*** Dataset records Section Begins ***

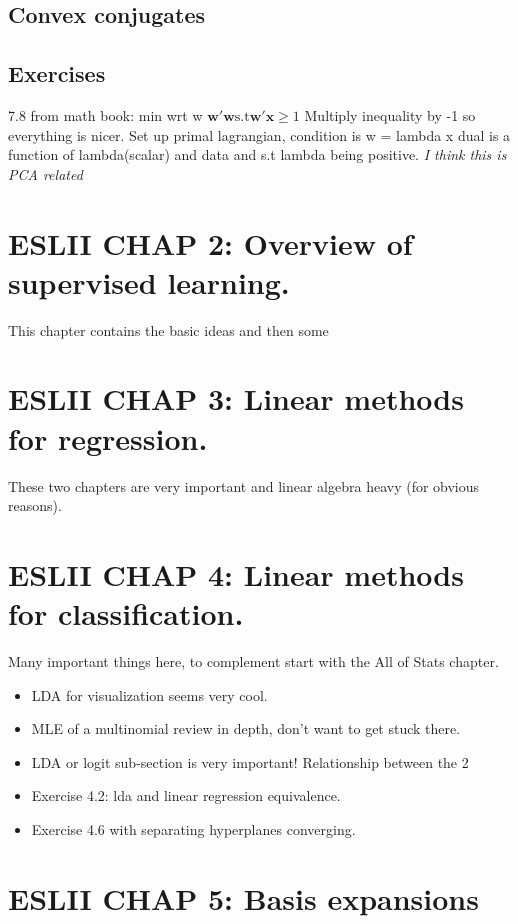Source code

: \documentclass{article}
\begin{document}
\subsection*{Convex conjugates}

\subsection*{Exercises}
7.8 from math book: min wrt w $\mathbf{w'w} \text{s.t} \mathbf{w'x}\geq 1$
Multiply inequality by -1 so everything is nicer. Set up primal lagrangian, condition is w = lambda x 
dual is a function of lambda(scalar) and data and s.t lambda being positive. 
\textit{I think this is PCA related} 

\section*{ESLII CHAP 2: Overview of supervised learning.}
This chapter contains the basic ideas and then some 

\section*{ESLII CHAP 3: Linear methods for regression.}
These two chapters are very important and linear algebra heavy (for obvious reasons).
\section*{ESLII CHAP 4: Linear methods for classification.}
Many important things here, to complement start with the All of Stats chapter. 

\begin{itemize}
    \item LDA for visualization seems very cool.
    \item MLE of a multinomial review in depth, don't want to get stuck there.
    \item LDA or logit sub-section is very important! Relationship between the 2
    \item Exercise 4.2: lda and linear regression equivalence.
    \item Exercise 4.6 with separating hyperplanes converging.
\end{itemize}


\section*{ESLII CHAP 5: Basis expansions}
\end{document}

*** Dataset records Section Ends ***

* Task goal *
Your task is to reproduce every record exactly while omitting the pictures.

* Reply to the exercise *
Source code

: \documentclass{article}
\begin{document}
\subsection*{Convex conjugates}

\subsection*{Exercises}
7.8 from math book: min wrt w $\mathbf{w'w} \text{s.t} \mathbf{w'x}\geq 1$
Multiply inequality by -1 so everything is nicer. Set up primal lagrangian, condition is w = lambda x 
dual is a function of lambda(scalar) and data and s.t lambda being positive. 
\textit{I think this is PCA related} 

\section*{ESLII CHAP 2: Overview of supervised learning.}
This chapter contains the basic ideas and then some 

\section*{ESLII CHAP 3: Linear methods for regression.}
These two chapters are very important and linear algebra heavy (for obvious reasons).
\section*{ESLII CHAP 4: Linear methods for classification.}
Many important things here, to complement start with the All of Stats chapter. 

\begin{itemize}
    \item LDA for visualization seems very cool.
    \item MLE of a multinomial review in depth, don't want to get stuck there.
    \item LDA or logit sub-section is very important! Relationship between the 2
    \item Exercise 4.2: lda and linear regression equivalence.
    \item Exercise 4.6 with separating hyperplanes converging.
\end{itemize}


\section*{ESLII CHAP 5: Basis expansions}
\end{document}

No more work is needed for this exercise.